Sunday, March 11, 2007

Knit One Purl One

Yesterday I completed my first ever knitting class.
I learned to knit and crochet when I was very young.
To date I have been able to do the very simple things like scarves and afghans.
A couple of months ago I went into a yarn shoppe not too far from my home that offered classes for people like me.
You know how to cast on, cast off, knit and purl but not how to read a pattern or many of the other vast stitches that are out there in the knitting world.
I chose a baby sweater to knit this time, not because I have a baby that will wear it but because this class is only four consecutive Saturdays and I wanted to be able to finish the sweater or just abouts before the class ended on 3/31.
I went to Micheal's to buy my supplies because I felt that it would be cheaper.
I found the pattern book that I wanted to use, the needles required for the project and the brand of yarn that the pattern used but not the right weight. So I ended up buying the yarn needed for the project at the yarn shop and if I would have known could have saved the money at Michael's. I may return the yarn that I bought at Michael's just because I am not sure what I would do with it now.
During class, which is two hours long I did my first ever gauge swatch to see if the way that I knitted (my personal tension on the yarn) was in compliance with the pattern.
I passed the first test as it appears that I knit tightly but not so much as to throw off the pattern in anyway.
During the making of my swatch which consisted of stockinet stitch (knit one row, purl the next) it was discovered that all of these years I have been purling incorrectly.
I was "throwing" my yarn in a clockwise fashion during purling when it needed to be thrown counter-clockwise. I often didn't use the purl stitch because I often found that if I needed to knit the row after a purl row that it was difficult for me to pick up the stitches and therefore I didn't use the purl stitch in many things that I made.

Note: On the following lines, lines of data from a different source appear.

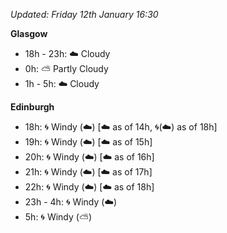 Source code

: *Updated: Friday 12th January 16:30*

**Glasgow**

* 18h - 23h: :cloud: Cloudy
* 0h: :partly_sunny: Partly Cloudy
* 1h - 5h: :cloud: Cloudy

**Edinburgh**

* 18h: :cyclone: Windy (:cloud:) [:cloud: as of 14h, :cyclone:(:cloud:) as of 18h]
* 19h: :cyclone: Windy (:cloud:) [:cloud: as of 15h]
* 20h: :cyclone: Windy (:cloud:) [:cloud: as of 16h]
* 21h: :cyclone: Windy (:cloud:) [:cloud: as of 17h]
* 22h: :cyclone: Windy (:cloud:) [:cloud: as of 18h]
* 23h - 4h: :cyclone: Windy (:cloud:)
* 5h: :cyclone: Windy (:partly_sunny:)
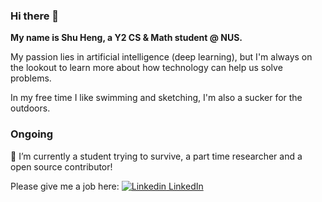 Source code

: ### Hi there 👋

<!--
**yeoshuheng/yeoshuheng** is a ✨ _special_ ✨ repository because its `README.md` (this file) appears on your GitHub profile.

Here are some ideas to get you started:

- 🔭 I’m currently working on ...
- 🌱 I’m currently learning ...
- 👯 I’m looking to collaborate on ...
- 🤔 I’m looking for help with ...
- 💬 Ask me about ...
- 📫 How to reach me: ...
- 😄 Pronouns: ...
- ⚡ Fun fact: ...
-->

**My name is Shu Heng, a Y2 CS & Math student @ NUS.**

My passion lies in artificial intelligence (deep learning), but I'm always on the lookout to learn more about how technology can help us solve problems.

In my free time I like swimming and sketching, I'm also a sucker for the outdoors.

### Ongoing

🔭 I’m currently a student trying to survive, a part time researcher and a open source contributor!

Please give me a job here:
[![Linkedin](https://i.stack.imgur.com/gVE0j.png) LinkedIn](https://www.linkedin.com/in/yeo-shu-heng-78bb1a21b/)
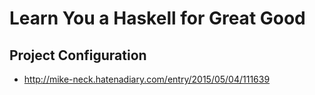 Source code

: # Learn You a Haskell for Great Good

## Project Configuration

- http://mike-neck.hatenadiary.com/entry/2015/05/04/111639



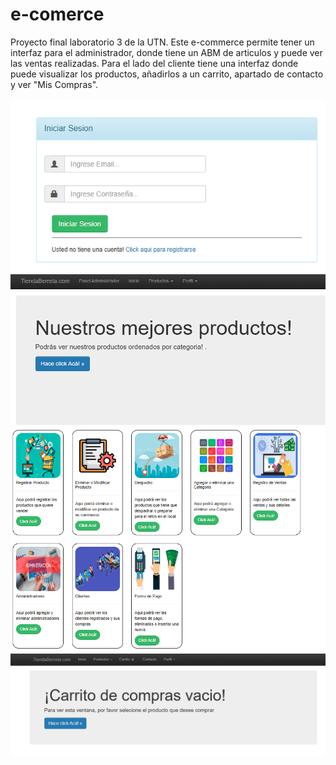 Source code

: # e-comerce
Proyecto final laboratorio 3 de la UTN.
Este e-commerce permite tener un interfaz para el administrador, donde tiene un ABM de articulos y puede ver las ventas realizadas. Para el lado del cliente tiene una interfaz donde puede visualizar los productos, añadirlos a un carrito, apartado de contacto y ver "Mis Compras".


![Login](https://github.com/CesareMaximo/ecommerce/blob/main/Screenshot_1.png)
![Login](https://github.com/CesareMaximo/ecommerce/blob/main/Screenshot_2.png)
![Login](https://github.com/CesareMaximo/ecommerce/blob/main/Screenshot_3.png)
![Login](https://github.com/CesareMaximo/ecommerce/blob/main/Screenshot_4.png)


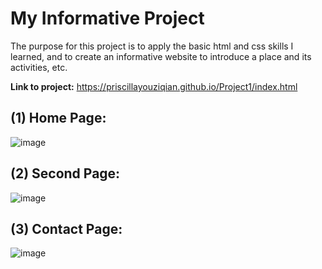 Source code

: # My Informative Project

The purpose for this project is to apply the basic html and css skills I learned, and to create an informative website to introduce a place and its activities, etc.

**Link to project:** https://priscillayouziqian.github.io/Project1/index.html

## (1) Home Page:
![image](https://user-images.githubusercontent.com/79026729/166124409-c5504ea4-1de5-432e-b16b-eab113031922.png)
## (2) Second Page:
![image](https://user-images.githubusercontent.com/79026729/166124415-ee3cd199-b093-4647-a367-b53fec027a38.png)
## (3) Contact Page:
![image](https://user-images.githubusercontent.com/79026729/166124427-00b5a4bc-3cc0-4d87-bec4-291ed915cd52.png)

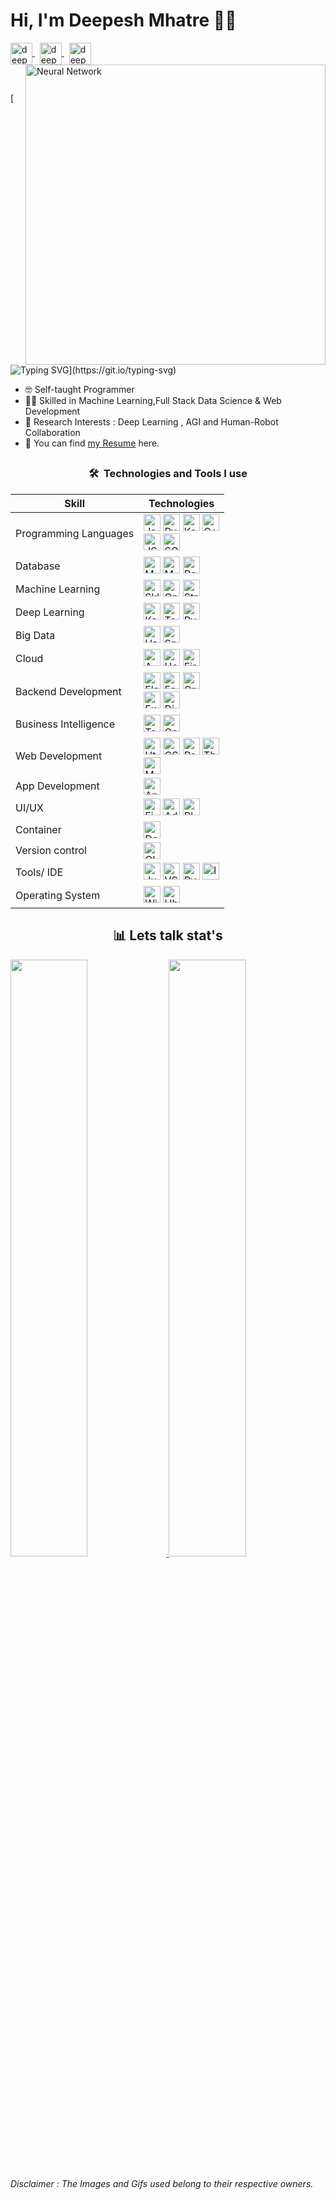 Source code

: # Hi, I'm Deepesh Mhatre 👨‍💻

<p align="left">
<a href="https://twitter.com/deepeshmhatredm" target="blank">
  <img  width="35" height="35" align="center" src="https://www.vectorlogo.zone/logos/twitter/twitter-tile.svg" alt="deepeshmhatredm" /> 
  </a>
  &nbsp;
  <a href="https://mail.google.com/mail/?view=cm&source=mailto&to=[deepeshmhatre133@gmail.com]" target="blank">
  <img width="35" height="35" align="center" src="https://www.vectorlogo.zone/logos/gmail/gmail-tile.svg" alt="deepeshmhatredm" />
  </a>
  &nbsp;
  <a href="https://www.linkedin.com/in/deepeshdm/" target="blank">
  <img  width="35" height="35" align="center" src="https://www.vectorlogo.zone/logos/linkedin/linkedin-tile.svg" alt="deepeshmhatredm" />
  </a>  <img width="480" align="right" alt="Neural Network" src="/Gifs/FearlessBewitchedGrouper-size_restricted.gif" />
</p>

</br>


[![Typing SVG](https://readme-typing-svg.herokuapp.com?font=Fuzzy+Bubbles&color=%235BCDEC&lines=A+programmer+from+India+%2C+I+am;skilled+in+Full+Stack+Data+Science+and+;Full+Stack+Web+Development+%2C+I+also;like+Open+Source+Projects;Feel+Free+to+Reach+out...)](https://git.io/typing-svg)

<ul>
  <li>🤓 Self-taught Programmer</li> 
  <li>👩‍💻 Skilled in Machine Learning,Full Stack Data Science & Web Development</li>
  <li>🔭 Research Interests : Deep Learning , AGI and Human-Robot Collaboration</li>
  <li>📃 You can find <a href="https://drive.google.com/file/d/1iwx4I-5DO1wUC4hDN3h3Rmho2esk5HoE/view?usp=sharing">my Resume</a> here.</li>
</ul>


##

<div align="center">
  <h3> 🛠  Technologies and Tools I use  </h3>
</div>

<!---This keeps the images aligned side to side-->
[tech_tools_anchor]: #--

<!---------------------------Table Starts from here --------------------------->

<!-- Logos taken from https://simpleicons.org/ -->

<div align="center">

| Skill | Technologies| 
|---|---|
| Programming Languages | [<img src="https://img.shields.io/badge/Java-282C34?logo=java&logoColor=94bbe9" alt="Java logo" title="Java" height="27" />][tech_tools_anchor] [<img src="https://img.shields.io/badge/Python-282C34?logo=python&logoColor=F7DF1E" alt="Python" title="Python" height="27" />][tech_tools_anchor] [<img src="https://img.shields.io/badge/Kotlin-282C34?logo=kotlin&logoColor=766DB2" alt="Kotlin" title="Kotlin" height="27" />][tech_tools_anchor] [<img src="https://img.shields.io/badge/C++-282C34?logo=cplusplus&logoColor=00599C" alt="C++" title="C++" height="27" />][tech_tools_anchor] <br> [<img src="https://img.shields.io/badge/Javascript-282C34?logo=Javascript&logoColor=F7DF1E" alt="JS" title="JS" height="27" />][tech_tools_anchor] [<img src="https://img.shields.io/badge/SQL-282C34?logo=&logoColor=4479A1" alt="SQL" title="SQL" height="27" />][tech_tools_anchor] |
| Database | [<img src="https://img.shields.io/badge/MongoDB-282C34?logo=MongoDB&logoColor=4DB33D" alt="MongoDB" title="MongoDB" height="27" />][tech_tools_anchor] [<img src="https://img.shields.io/badge/MySQL-282C34?logo=MySQL&logoColor=4479A1" alt="MySQL" title="MySQL" height="27" />][tech_tools_anchor] [<img src="https://img.shields.io/badge/Redis-282C34?logo=Redis&logoColor=D82C20" alt="Redis" title="Redis logo" height="27" />][tech_tools_anchor] |
| Machine Learning | [<img src="https://img.shields.io/badge/Scikit Learn-282C34?logo=scikit-learn&logoColor=F7931EC" alt="Sklearn" title="SkLearn" height="27" />][tech_tools_anchor] [<img src="https://img.shields.io/badge/OpenCV-282C34?logo=opencv&logoColor=ff2d23" alt="OpenCv" title="OpenCV" height="27" />][tech_tools_anchor] [<img src="https://img.shields.io/badge/Streamlit-282C34?logo=Streamlit&logoColor=FF4B4B" alt="Streamlit" title="Streamlit" height="27" />][tech_tools_anchor] |
| Deep Learning | [<img src="https://img.shields.io/badge/Keras-282C34?logo=keras&logoColor=D00000" alt="Keras" title="Keras" height="27" />][tech_tools_anchor] [<img src="https://img.shields.io/badge/Tensorflow-282C34?logo=Tensorflow&logoColor=FF6F00" alt="Tensorflow" title="Tensorflow" height="27" />][tech_tools_anchor] [<img src="https://img.shields.io/badge/Pytorch-282C34?logo=pytorch&logoColor=EE4C2C" alt="Pytorch" title="Pytorch" height="27" />][tech_tools_anchor]  |
| Big Data | [<img src="https://img.shields.io/badge/Hadoop-282C34?logo=apache-hadoop&logoColor=FFFF00" alt="Hadoop" title="Hadoop" height="27" />][tech_tools_anchor]  [<img src="https://img.shields.io/badge/Spark-282C34?logo=apache-spark&logoColor=E25A1C" alt="Spark" title="Spark" height="27" />][tech_tools_anchor] |
| Cloud | [<img src="https://img.shields.io/badge/AWS-282C34?logo=AmazonAWS&logoColor=#FF9900" alt="AWS" title="AWS" height="27" />][tech_tools_anchor] [<img src="https://img.shields.io/badge/Heroku-282C34?logo=Heroku&logoColor=#6e0cf7" alt="Heroku" title="Heroku" height="27" />][tech_tools_anchor] [<img src="https://img.shields.io/badge/Firebase-282C34?logo=Firebase&logoColor=FFCA28" alt="Firebase" title="Firebase" height="27" />][tech_tools_anchor] |
| Backend Development | [<img src="https://img.shields.io/badge/Flask-282C34?logo=Flask&logoColor=fffff" alt="Flask" title="Flask" height="27" />][tech_tools_anchor] [<img src="https://img.shields.io/badge/FastAPI-282C34?logo=FastAPI&logoColor=009889" alt="FastAPI" title="FastAPI" height="27" />][tech_tools_anchor] [<img src="https://img.shields.io/badge/GraphQL-282C34?logo=GraphQL&logoColor=e535ab" alt="GraphQL" title="GraphQL" height="27" />][tech_tools_anchor] <br/> [<img src="https://img.shields.io/badge/Express-282C34?logo=Express&logoColor=fffff" alt="Express" title="Express" height="27" />][tech_tools_anchor] [<img src="https://img.shields.io/badge/Django-282C34?logo=Django&logoColor=0bb73f" alt="Django" title="Django" height="27" />][tech_tools_anchor] 
| Business Intelligence | [<img src="https://img.shields.io/badge/Tableau-282C34?logo=Tableau&logoColor=E97627" alt="Tableau" title="Tableau" height="27" />][tech_tools_anchor] [<img src="https://img.shields.io/badge/Google Analytics-282C34?logo=GoogleAnalytics&logoColor=E37400" alt="Google Analytics" title="Google Analytics" height="27" />][tech_tools_anchor] |
| Web Development | [<img src="https://img.shields.io/badge/HTML-282C34?logo=Html5&logoColor=E34F26" alt="Html" title="Html" height="27" />][tech_tools_anchor] [<img src="https://img.shields.io/badge/CSS-282C34?logo=Css3&logoColor=1572B6" alt="CSS" title="CSS" height="27" />][tech_tools_anchor] [<img src="https://img.shields.io/badge/React-282C34?logo=React&logoColor=61DAFB" alt="React" title="React" height="27" />][tech_tools_anchor] [<img src="https://img.shields.io/badge/ThreeJs-282C34?logo=Three.Js&logoColor=ffff" alt="ThreeJs" title="ThreeJs" height="27" />][tech_tools_anchor] <br> [<img src="https://img.shields.io/badge/MaterialUI-282C34?logo=data%3Aimage%2Fpng%3Bbase64%2CiVBORw0KGgoAAAANSUhEUgAAAA4AAAAOCAYAAAAfSC3RAAAABmJLR0QA%2FwD%2FAP%2BgvaeTAAAB2ElEQVQokZ2RP2hTYRTFf%2Fd7ec9GHfwzFBERUdAmmIRSqEhBXBRTcBAcnEQoIqiDS0kFoYqlEZQsiigFFR0EERzUIGgrbnWoITZqK0gRB2tpREzyYpLvXYdoRAwdPNuFc%2B4591z4X3Q9Kg%2BgapYkXcz1MfIy0ZqHCyuNiIxEsv5iZPxH9B%2BBqjjp%2FGVj5QXixlEVM5o%2FJR2NG9L1sPIewxbAB852hsOXnu%2BWBulc1EHGFHYABLAfh3FjKSncN4jM%2FNq%2FAKTnfX%2FSy0yfMciUQq8q%2BaZ78JlyXUGuqSw70rqtg3APcAGIq5UDwCejskcMT5oMu5rhnkqQih1jVanaElqHytvk8lQAuzwvdCeo1rc3hmJPJWBr09FZB%2BCM5g%2Bar%2B6YbMv6h0X1iuuEO%2FN7pdwq5vzrDRLSq4L2ozQCx%2B1F6jPGUlLhsXm3L3zLwcTdtdRasTOFoyak04L2KzwLDJsYjEz9aZuYtHvbxnvFxcr3ilecL560Q7GbzQS59eKa66KaVJWPbYWbH3wreJ4bASZx7MDsqw%2FdChlgjaJvtOElQ%2B2EusLu1Jp7ToQTtspthQTwReBQkErcBWjr%2BBvRrN%2FnV2uDc7Nz1cDa45zuXliK%2FzcmJtqm%2BgnKVbnFNok9kQAAAABJRU5ErkJggg%3D%3D" alt="MaterialUI" title="Bootstrap" height="27" />][tech_tools_anchor] |
| App Development | [<img src="https://img.shields.io/badge/Android Studio-282C34?logo=Android&logoColor=3DDC84" alt="Android" title="Android" height="27" />][tech_tools_anchor] |
| UI/UX | [<img src="https://img.shields.io/badge/Figma-282C34?logo=Figma&logoColor=F24E1E" alt="Figma" title="Figma" height="27" />][tech_tools_anchor] [<img src="https://img.shields.io/badge/AdobeXD-282C34?logo=AdobeXd&logoColor=FF61F6" alt="Adobe XD" title="Adobe XD" height="27" />][tech_tools_anchor] [<img src="https://img.shields.io/badge/Blender-282C34?logo=Blender&logoColor=F5792A" alt="Blender" title="Blender" height="27" />][tech_tools_anchor] |
| Container | [<img src="https://img.shields.io/badge/Docker-282C34?logo=Docker&logoColor=2496ED" alt="Docker" title="Docker" height="27" />][tech_tools_anchor] |
| Version control | [<img src="https://img.shields.io/badge/GIT-282C34?logo=Git&logoColor=F05032" alt="GIT" title="Git" height="27" />][tech_tools_anchor] |
| Tools/ IDE | [<img src="https://img.shields.io/badge/Jupyter -282C34?logo=Jupyter&logoColor=F37626" alt="Jupyter Notebook" title="Jupter Notebook" height="27" />][tech_tools_anchor] [<img src="https://img.shields.io/badge/VS Code-282C34?logo=Visual-studio-Code&logoColor=007ACC" alt="VS Code" title="VS Code" height="27" />][tech_tools_anchor]  [<img src="https://img.shields.io/badge/Pycharm-282C34?logo=Pycharm&logoColor=000000" alt="Pycharm" title="Pycharm" height="27" />][tech_tools_anchor] [<img src="https://img.shields.io/badge/IntelliJ-282C34?logo=IntelliJIDEA&logoColor=000000" alt="IntelliJIDEA" title="IntelliJIDEA" height="27" />][tech_tools_anchor]|
| Operating System | [<img src="https://img.shields.io/badge/Windows-282C34?logo=Windows&logoColor=0078D6" alt="Windows" title="Windows" height="27" />][tech_tools_anchor] [<img src="https://img.shields.io/badge/Ubuntu-282C34?logo=Ubuntu&logoColor=E95420" alt="Ubuntu" title="Ubuntu Logo" height="27" />][tech_tools_anchor] |

</div>  
  
<!---------------------------Table Ends from here --------------------------->


<div align="center">
  <h2> 📊 Lets talk stat's </h2>
</div>


<!-- Refer - https://github.com/Ashutosh00710/github-readme-activity-graph -->
<!-- ![Deepesh's github activity graph](https://activity-graph.herokuapp.com/graph?username=deepeshdm&theme=react-dark&area=true&color=ffffff) -->


<p align="left">
<a href="https://abhigyantrips.dev/">
<img width="49.5%" src="https://github-readme-stats.vercel.app/api?username=deepeshdm&show_icons=true&theme=react&title_color=ffffff&text_color=c9cacc&icon_color=5bcdec&bg_color=0d1117" />
<img width="49.5%" src="https://github-readme-streak-stats.herokuapp.com/?user=deepeshdm&theme=react&ring=ffffff&fire=ffffff&text_color=ffffff&background=0d1117&border=ffffff" />
</a>
</p>



<h6>Disclaimer : The Images and Gifs used belong to their respective owners.</h6>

Well, if I had been doing my purling correctly I wouldn't have had the twisted stitches that made it difficult to knit a row after a purl row.
Things became much easier for me just in learning that new thing and I was able to make a great deal of progress on my swatch.
By this point there was only about 20 minutes left in class when it was finally time to start me on my project.
I casted on the required amount of stitches and began the knit one, purl one process that would become the ribbing on the bottom of the sweater.
Much to my chagrin the instructor wanted me to rip out what I had done so that she could show me a new cast on procedure that would give the garment a much better edge.
She was absolutely correct in that the new edge is much nicer, even and stable than the way that I was casting on.
I worked on the back of the sweater last night and I am proud to say that I have completed the 1-1/2 inches of ribbing for the bottom and have switched to larger needles and I am about 3 inches into the body of the sweater with 3 more to go. I have to stop when I get to that point because I chose a pattern that will need me to begin decreasing to shape the back and I have yet to learn how to do that.
All in all, the money that I have paid for the class which works out to be $8.25 per hour has already been paid back to me in the lessons that I learned yesterday.
I'll make a separate post to discuss my fellow students.